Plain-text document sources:
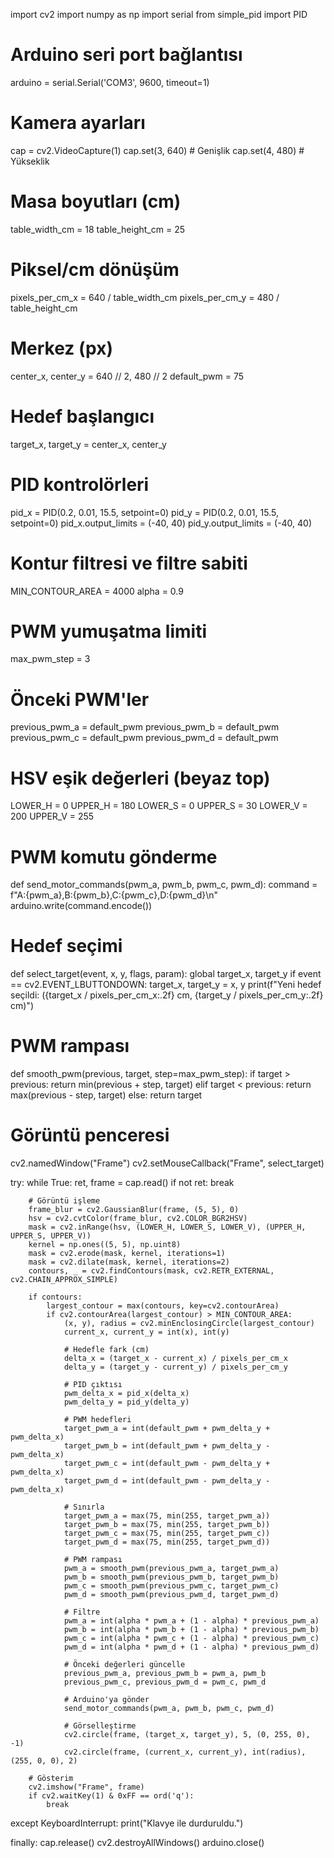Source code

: import cv2
import numpy as np
import serial
from simple_pid import PID

# Arduino seri port bağlantısı
arduino = serial.Serial('COM3', 9600, timeout=1)

# Kamera ayarları
cap = cv2.VideoCapture(1)
cap.set(3, 640)  # Genişlik
cap.set(4, 480)  # Yükseklik

# Masa boyutları (cm)
table_width_cm = 18
table_height_cm = 25

# Piksel/cm dönüşüm
pixels_per_cm_x = 640 / table_width_cm
pixels_per_cm_y = 480 / table_height_cm

# Merkez (px)
center_x, center_y = 640 // 2, 480 // 2
default_pwm = 75

# Hedef başlangıcı
target_x, target_y = center_x, center_y

# PID kontrolörleri
pid_x = PID(0.2, 0.01, 15.5, setpoint=0)
pid_y = PID(0.2, 0.01, 15.5, setpoint=0)
pid_x.output_limits = (-40, 40)
pid_y.output_limits = (-40, 40)

# Kontur filtresi ve filtre sabiti
MIN_CONTOUR_AREA = 4000
alpha = 0.9

# PWM yumuşatma limiti
max_pwm_step = 3

# Önceki PWM'ler
previous_pwm_a = default_pwm
previous_pwm_b = default_pwm
previous_pwm_c = default_pwm
previous_pwm_d = default_pwm

# HSV eşik değerleri (beyaz top)
LOWER_H = 0
UPPER_H = 180
LOWER_S = 0
UPPER_S = 30
LOWER_V = 200
UPPER_V = 255

# PWM komutu gönderme
def send_motor_commands(pwm_a, pwm_b, pwm_c, pwm_d):
    command = f"A:{pwm_a},B:{pwm_b},C:{pwm_c},D:{pwm_d}\n"
    arduino.write(command.encode())

# Hedef seçimi
def select_target(event, x, y, flags, param):
    global target_x, target_y
    if event == cv2.EVENT_LBUTTONDOWN:
        target_x, target_y = x, y
        print(f"Yeni hedef seçildi: ({target_x / pixels_per_cm_x:.2f} cm, {target_y / pixels_per_cm_y:.2f} cm)")

# PWM rampası
def smooth_pwm(previous, target, step=max_pwm_step):
    if target > previous:
        return min(previous + step, target)
    elif target < previous:
        return max(previous - step, target)
    else:
        return target

# Görüntü penceresi
cv2.namedWindow("Frame")
cv2.setMouseCallback("Frame", select_target)

try:
    while True:
        ret, frame = cap.read()
        if not ret:
            break

        # Görüntü işleme
        frame_blur = cv2.GaussianBlur(frame, (5, 5), 0)
        hsv = cv2.cvtColor(frame_blur, cv2.COLOR_BGR2HSV)
        mask = cv2.inRange(hsv, (LOWER_H, LOWER_S, LOWER_V), (UPPER_H, UPPER_S, UPPER_V))
        kernel = np.ones((5, 5), np.uint8)
        mask = cv2.erode(mask, kernel, iterations=1)
        mask = cv2.dilate(mask, kernel, iterations=2)
        contours, _ = cv2.findContours(mask, cv2.RETR_EXTERNAL, cv2.CHAIN_APPROX_SIMPLE)

        if contours:
            largest_contour = max(contours, key=cv2.contourArea)
            if cv2.contourArea(largest_contour) > MIN_CONTOUR_AREA:
                (x, y), radius = cv2.minEnclosingCircle(largest_contour)
                current_x, current_y = int(x), int(y)

                # Hedefle fark (cm)
                delta_x = (target_x - current_x) / pixels_per_cm_x
                delta_y = (target_y - current_y) / pixels_per_cm_y

                # PID çıktısı
                pwm_delta_x = pid_x(delta_x)
                pwm_delta_y = pid_y(delta_y)

                # PWM hedefleri
                target_pwm_a = int(default_pwm + pwm_delta_y + pwm_delta_x)
                target_pwm_b = int(default_pwm + pwm_delta_y - pwm_delta_x)
                target_pwm_c = int(default_pwm - pwm_delta_y + pwm_delta_x)
                target_pwm_d = int(default_pwm - pwm_delta_y - pwm_delta_x)

                # Sınırla
                target_pwm_a = max(75, min(255, target_pwm_a))
                target_pwm_b = max(75, min(255, target_pwm_b))
                target_pwm_c = max(75, min(255, target_pwm_c))
                target_pwm_d = max(75, min(255, target_pwm_d))

                # PWM rampası
                pwm_a = smooth_pwm(previous_pwm_a, target_pwm_a)
                pwm_b = smooth_pwm(previous_pwm_b, target_pwm_b)
                pwm_c = smooth_pwm(previous_pwm_c, target_pwm_c)
                pwm_d = smooth_pwm(previous_pwm_d, target_pwm_d)

                # Filtre
                pwm_a = int(alpha * pwm_a + (1 - alpha) * previous_pwm_a)
                pwm_b = int(alpha * pwm_b + (1 - alpha) * previous_pwm_b)
                pwm_c = int(alpha * pwm_c + (1 - alpha) * previous_pwm_c)
                pwm_d = int(alpha * pwm_d + (1 - alpha) * previous_pwm_d)

                # Önceki değerleri güncelle
                previous_pwm_a, previous_pwm_b = pwm_a, pwm_b
                previous_pwm_c, previous_pwm_d = pwm_c, pwm_d

                # Arduino'ya gönder
                send_motor_commands(pwm_a, pwm_b, pwm_c, pwm_d)

                # Görselleştirme
                cv2.circle(frame, (target_x, target_y), 5, (0, 255, 0), -1)
                cv2.circle(frame, (current_x, current_y), int(radius), (255, 0, 0), 2)

        # Gösterim
        cv2.imshow("Frame", frame)
        if cv2.waitKey(1) & 0xFF == ord('q'):
            break

except KeyboardInterrupt:
    print("Klavye ile durduruldu.")

finally:
    cap.release()
    cv2.destroyAllWindows()
    arduino.close()
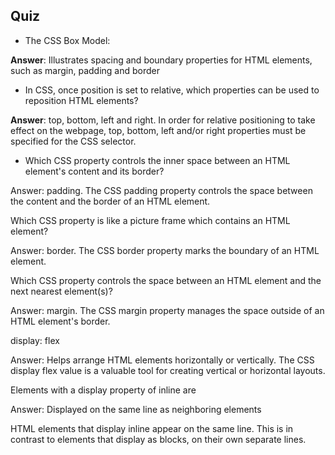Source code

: ## Quiz

- The CSS Box Model:

**Answer**: Illustrates spacing and boundary properties for HTML elements, such as margin, padding and border

- In CSS, once position is set to relative, which properties can be used to reposition HTML elements?

**Answer**: top, bottom, left and right. In order for relative positioning to take effect on the webpage, top, bottom, left and\/or right properties must be specified for the CSS selector.

- Which CSS property controls the inner space between an HTML element's content and its border?

Answer: padding. The CSS padding property controls the space between the content and the border of an HTML element.

Which CSS property is like a picture frame which contains an HTML element?

Answer: border. The CSS border property marks the boundary of an HTML element.

Which CSS property controls the space between an HTML element and the next nearest element\(s\)?

Answer: margin. The CSS margin property manages the space outside of an HTML element's border.

display: flex

Answer: Helps arrange HTML elements horizontally or vertically. The CSS display flex value is a valuable tool for creating vertical or horizontal layouts.

Elements with a display property of inline are

Answer: Displayed on the same line as neighboring elements

HTML elements that display inline appear on the same line. This is in contrast to elements that display as blocks, on their own separate lines.

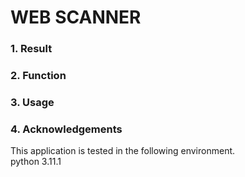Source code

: # WEB SCANNER
### 1. Result
### 2. Function 
### 3. Usage
### 4. Acknowledgements
This application is tested in the following environment. <br>
python 3.11.1 <br>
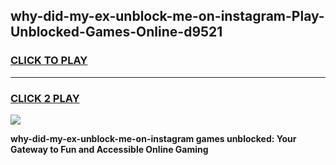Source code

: 
## why-did-my-ex-unblock-me-on-instagram-Play-Unblocked-Games-Online-d9521
<h3>
<a href="https://premium76.site?title=why-did-my-ex-unblock-me-on-instagram&ref=25A">CLICK TO PLAY</a></h3>
<hr>

<h3>
<a href="https://premium76.site?title=why-did-my-ex-unblock-me-on-instagram&ref=25A">CLICK 2 PLAY</a>
  
</h3>

<a href="https://premium76.site?title=why-did-my-ex-unblock-me-on-instagram&ref=25A"><img src="https://clearcache.store/games.png"></a>


**why-did-my-ex-unblock-me-on-instagram games unblocked: Your Gateway to Fun and Accessible Online Gaming**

#### Task requirements
What you return should be only the exact lines from the top of the entries through the line with "# Hedef başlangıcı", minus the pictures.

#### Task solution
Source code

: import cv2
import numpy as np
import serial
from simple_pid import PID

# Arduino seri port bağlantısı
arduino = serial.Serial('COM3', 9600, timeout=1)

# Kamera ayarları
cap = cv2.VideoCapture(1)
cap.set(3, 640)  # Genişlik
cap.set(4, 480)  # Yükseklik

# Masa boyutları (cm)
table_width_cm = 18
table_height_cm = 25

# Piksel/cm dönüşüm
pixels_per_cm_x = 640 / table_width_cm
pixels_per_cm_y = 480 / table_height_cm

# Merkez (px)
center_x, center_y = 640 // 2, 480 // 2
default_pwm = 75

# Hedef başlangıcı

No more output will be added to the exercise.